SUPPLIED DATA.
-*-*-
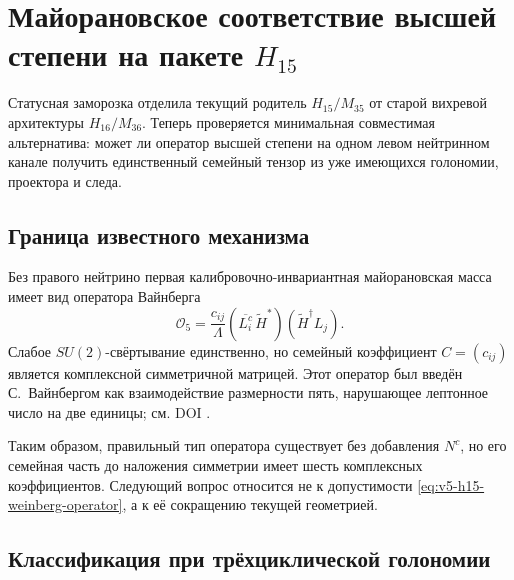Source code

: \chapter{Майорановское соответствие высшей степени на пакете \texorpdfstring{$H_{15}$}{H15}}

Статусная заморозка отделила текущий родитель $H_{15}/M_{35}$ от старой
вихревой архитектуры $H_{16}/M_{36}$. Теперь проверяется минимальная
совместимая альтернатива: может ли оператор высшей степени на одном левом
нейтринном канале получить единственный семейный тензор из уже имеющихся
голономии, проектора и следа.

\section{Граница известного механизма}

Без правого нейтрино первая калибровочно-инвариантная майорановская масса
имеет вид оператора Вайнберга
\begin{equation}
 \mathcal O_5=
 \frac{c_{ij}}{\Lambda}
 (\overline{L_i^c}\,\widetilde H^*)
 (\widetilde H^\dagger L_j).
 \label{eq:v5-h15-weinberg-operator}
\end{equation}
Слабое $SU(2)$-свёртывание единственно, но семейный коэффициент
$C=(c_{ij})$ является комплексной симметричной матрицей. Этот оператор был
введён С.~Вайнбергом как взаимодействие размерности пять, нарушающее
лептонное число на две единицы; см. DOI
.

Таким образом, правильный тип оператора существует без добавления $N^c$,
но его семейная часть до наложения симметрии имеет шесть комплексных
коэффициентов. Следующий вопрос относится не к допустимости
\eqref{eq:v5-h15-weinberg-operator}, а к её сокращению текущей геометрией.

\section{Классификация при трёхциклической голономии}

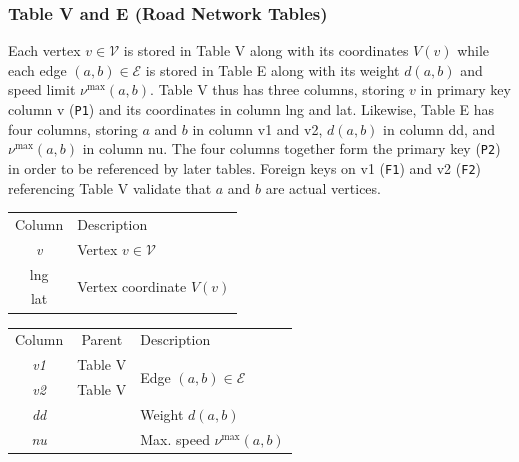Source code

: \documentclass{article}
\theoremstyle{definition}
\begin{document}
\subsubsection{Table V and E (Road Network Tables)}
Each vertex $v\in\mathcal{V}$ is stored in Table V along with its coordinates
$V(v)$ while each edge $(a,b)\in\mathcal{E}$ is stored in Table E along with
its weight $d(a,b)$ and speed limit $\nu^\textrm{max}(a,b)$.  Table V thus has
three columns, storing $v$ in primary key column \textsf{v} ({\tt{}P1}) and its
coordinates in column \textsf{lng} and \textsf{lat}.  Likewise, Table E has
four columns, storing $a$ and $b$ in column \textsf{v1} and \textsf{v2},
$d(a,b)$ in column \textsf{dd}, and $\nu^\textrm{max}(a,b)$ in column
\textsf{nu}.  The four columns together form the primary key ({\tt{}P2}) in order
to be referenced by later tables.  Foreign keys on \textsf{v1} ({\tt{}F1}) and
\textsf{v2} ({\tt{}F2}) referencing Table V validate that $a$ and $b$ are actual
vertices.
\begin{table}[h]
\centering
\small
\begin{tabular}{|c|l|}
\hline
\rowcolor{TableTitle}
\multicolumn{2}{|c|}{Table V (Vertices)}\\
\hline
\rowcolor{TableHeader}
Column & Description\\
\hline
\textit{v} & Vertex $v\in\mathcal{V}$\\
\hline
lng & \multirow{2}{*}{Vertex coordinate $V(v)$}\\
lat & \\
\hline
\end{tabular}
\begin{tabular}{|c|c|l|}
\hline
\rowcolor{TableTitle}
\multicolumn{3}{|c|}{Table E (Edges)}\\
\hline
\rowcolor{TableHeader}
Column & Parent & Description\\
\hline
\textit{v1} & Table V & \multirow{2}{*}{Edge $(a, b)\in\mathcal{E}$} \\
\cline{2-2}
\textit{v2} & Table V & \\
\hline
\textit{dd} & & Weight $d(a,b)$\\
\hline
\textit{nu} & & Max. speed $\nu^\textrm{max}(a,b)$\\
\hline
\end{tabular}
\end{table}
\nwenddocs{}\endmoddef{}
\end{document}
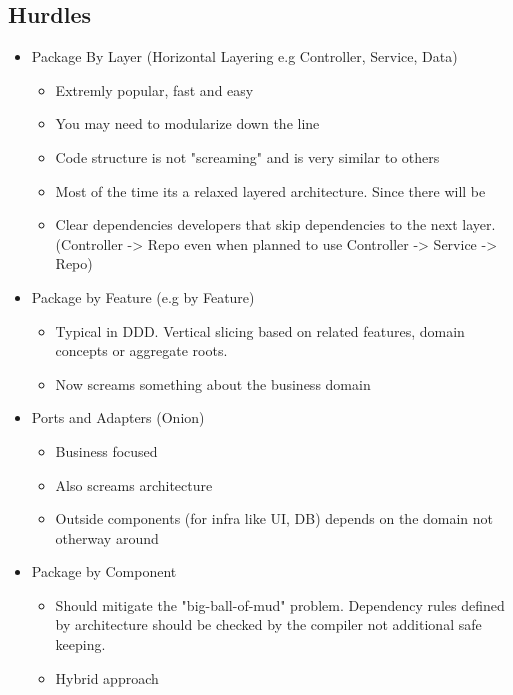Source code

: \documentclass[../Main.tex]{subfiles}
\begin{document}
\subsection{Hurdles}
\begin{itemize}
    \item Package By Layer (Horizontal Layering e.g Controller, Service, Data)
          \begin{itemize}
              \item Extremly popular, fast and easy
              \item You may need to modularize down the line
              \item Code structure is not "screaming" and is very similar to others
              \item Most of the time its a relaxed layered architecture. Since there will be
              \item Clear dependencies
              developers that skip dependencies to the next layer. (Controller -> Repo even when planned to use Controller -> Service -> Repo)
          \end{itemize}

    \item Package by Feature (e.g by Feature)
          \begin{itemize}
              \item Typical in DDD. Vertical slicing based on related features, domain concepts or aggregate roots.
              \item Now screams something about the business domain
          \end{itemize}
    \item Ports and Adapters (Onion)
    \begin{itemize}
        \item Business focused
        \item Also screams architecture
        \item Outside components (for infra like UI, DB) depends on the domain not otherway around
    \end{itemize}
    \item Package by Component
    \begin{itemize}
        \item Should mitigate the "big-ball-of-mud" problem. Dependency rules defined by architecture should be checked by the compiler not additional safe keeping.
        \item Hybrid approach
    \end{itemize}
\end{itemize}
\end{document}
-*-*-
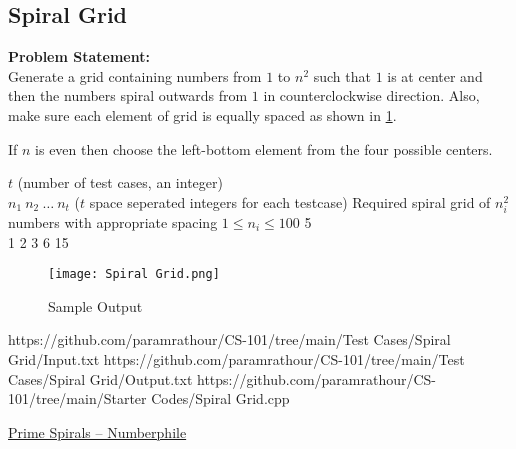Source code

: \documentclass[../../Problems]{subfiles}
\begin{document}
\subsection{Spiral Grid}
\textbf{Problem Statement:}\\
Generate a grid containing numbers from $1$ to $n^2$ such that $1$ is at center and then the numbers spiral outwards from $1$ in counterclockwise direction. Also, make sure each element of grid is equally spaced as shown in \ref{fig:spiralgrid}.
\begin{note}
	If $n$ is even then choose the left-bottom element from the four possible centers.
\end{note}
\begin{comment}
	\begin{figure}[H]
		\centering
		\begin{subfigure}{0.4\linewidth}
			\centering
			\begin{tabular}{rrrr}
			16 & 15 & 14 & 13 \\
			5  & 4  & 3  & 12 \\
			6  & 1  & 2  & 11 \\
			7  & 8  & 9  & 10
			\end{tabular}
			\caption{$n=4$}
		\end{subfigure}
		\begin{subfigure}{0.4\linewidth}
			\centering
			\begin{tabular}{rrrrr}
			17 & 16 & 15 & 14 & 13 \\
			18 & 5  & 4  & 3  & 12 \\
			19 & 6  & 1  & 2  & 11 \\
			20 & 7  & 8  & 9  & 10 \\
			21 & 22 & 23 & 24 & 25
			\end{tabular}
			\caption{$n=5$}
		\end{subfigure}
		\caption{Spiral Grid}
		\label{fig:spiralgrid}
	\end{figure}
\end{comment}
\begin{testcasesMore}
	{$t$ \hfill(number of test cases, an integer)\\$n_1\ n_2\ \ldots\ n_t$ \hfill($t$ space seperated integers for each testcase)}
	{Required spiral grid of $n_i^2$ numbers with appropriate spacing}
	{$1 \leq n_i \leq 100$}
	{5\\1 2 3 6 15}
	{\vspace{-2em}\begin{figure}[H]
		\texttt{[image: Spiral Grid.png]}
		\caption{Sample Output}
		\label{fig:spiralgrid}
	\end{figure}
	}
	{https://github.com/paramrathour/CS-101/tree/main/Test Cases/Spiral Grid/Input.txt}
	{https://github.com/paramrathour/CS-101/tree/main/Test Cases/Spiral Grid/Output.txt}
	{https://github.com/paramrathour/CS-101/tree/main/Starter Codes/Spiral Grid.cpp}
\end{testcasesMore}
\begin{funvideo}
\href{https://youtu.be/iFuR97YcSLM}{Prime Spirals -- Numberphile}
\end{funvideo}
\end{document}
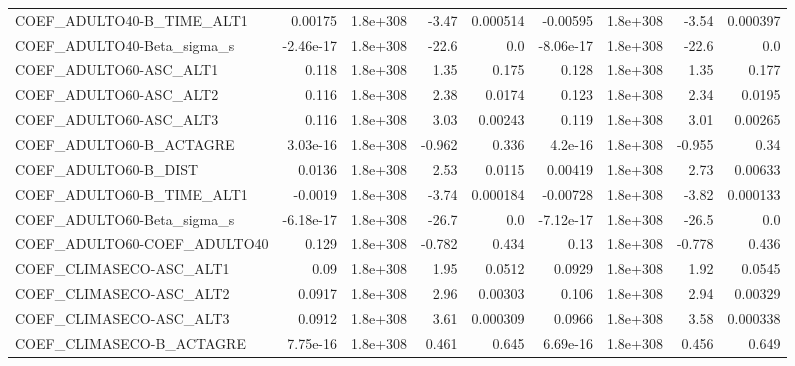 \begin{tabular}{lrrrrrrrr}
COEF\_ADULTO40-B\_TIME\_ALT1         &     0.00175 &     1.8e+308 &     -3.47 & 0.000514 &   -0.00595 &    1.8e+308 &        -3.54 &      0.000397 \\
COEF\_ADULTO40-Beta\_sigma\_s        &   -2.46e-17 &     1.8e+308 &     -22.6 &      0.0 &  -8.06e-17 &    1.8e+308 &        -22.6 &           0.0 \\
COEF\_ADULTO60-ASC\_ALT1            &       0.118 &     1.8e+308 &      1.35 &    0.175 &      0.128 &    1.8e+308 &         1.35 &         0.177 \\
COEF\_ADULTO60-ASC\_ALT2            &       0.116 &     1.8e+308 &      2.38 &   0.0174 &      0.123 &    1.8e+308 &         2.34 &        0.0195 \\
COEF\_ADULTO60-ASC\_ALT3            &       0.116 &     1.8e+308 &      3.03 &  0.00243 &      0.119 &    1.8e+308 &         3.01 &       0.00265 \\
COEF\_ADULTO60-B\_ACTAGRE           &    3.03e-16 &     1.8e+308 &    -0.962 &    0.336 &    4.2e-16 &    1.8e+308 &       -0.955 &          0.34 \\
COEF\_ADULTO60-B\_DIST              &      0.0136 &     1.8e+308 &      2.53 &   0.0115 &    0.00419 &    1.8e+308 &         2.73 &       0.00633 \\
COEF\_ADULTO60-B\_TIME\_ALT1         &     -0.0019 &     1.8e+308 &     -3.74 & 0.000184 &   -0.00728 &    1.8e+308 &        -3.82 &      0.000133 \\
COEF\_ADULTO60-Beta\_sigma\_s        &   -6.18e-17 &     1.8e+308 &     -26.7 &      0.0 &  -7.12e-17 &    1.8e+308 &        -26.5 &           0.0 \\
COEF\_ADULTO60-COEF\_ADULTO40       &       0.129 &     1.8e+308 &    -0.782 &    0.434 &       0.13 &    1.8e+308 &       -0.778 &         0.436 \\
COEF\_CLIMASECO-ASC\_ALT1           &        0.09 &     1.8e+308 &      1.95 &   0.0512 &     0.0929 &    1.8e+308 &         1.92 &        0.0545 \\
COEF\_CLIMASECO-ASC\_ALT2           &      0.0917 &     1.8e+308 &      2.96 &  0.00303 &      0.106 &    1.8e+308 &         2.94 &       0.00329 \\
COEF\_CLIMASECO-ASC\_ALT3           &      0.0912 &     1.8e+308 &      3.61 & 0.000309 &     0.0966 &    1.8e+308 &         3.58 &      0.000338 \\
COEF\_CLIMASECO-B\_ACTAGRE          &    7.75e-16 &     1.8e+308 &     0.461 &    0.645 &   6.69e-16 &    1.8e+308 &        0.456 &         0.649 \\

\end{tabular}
-*-*-
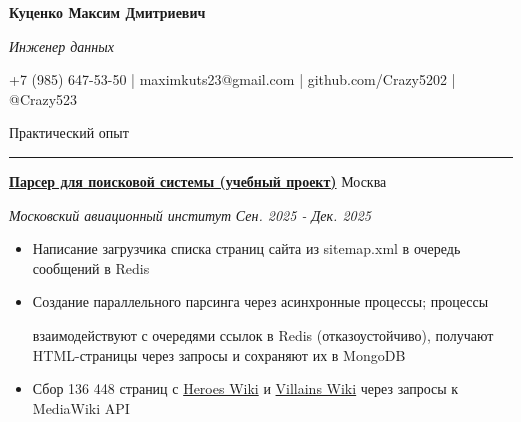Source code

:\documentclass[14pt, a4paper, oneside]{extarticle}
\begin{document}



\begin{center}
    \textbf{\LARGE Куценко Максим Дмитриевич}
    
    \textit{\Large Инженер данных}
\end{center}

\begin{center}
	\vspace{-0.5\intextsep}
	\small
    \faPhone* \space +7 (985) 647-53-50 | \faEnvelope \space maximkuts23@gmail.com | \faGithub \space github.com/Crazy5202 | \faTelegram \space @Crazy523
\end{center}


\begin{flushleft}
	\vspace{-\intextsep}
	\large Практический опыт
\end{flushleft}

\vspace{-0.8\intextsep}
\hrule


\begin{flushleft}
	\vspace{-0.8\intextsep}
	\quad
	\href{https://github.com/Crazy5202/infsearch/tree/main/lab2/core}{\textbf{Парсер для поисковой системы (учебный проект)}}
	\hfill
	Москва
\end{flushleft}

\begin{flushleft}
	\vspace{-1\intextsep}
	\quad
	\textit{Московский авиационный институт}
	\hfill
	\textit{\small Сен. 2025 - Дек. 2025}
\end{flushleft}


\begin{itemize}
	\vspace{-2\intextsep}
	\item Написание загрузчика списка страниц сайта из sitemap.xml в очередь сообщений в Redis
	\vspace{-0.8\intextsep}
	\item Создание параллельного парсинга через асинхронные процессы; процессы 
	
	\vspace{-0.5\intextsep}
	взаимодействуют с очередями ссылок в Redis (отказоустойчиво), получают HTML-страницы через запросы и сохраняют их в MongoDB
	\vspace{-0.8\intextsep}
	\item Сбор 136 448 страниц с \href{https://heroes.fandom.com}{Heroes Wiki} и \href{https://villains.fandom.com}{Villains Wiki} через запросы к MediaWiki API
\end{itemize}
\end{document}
-*-*-
DESCRIPTION OF THE TASK.
Exactly how many lines of the listing above hold the word "operator"? Give the number alone.

ANSWER SPACE.
2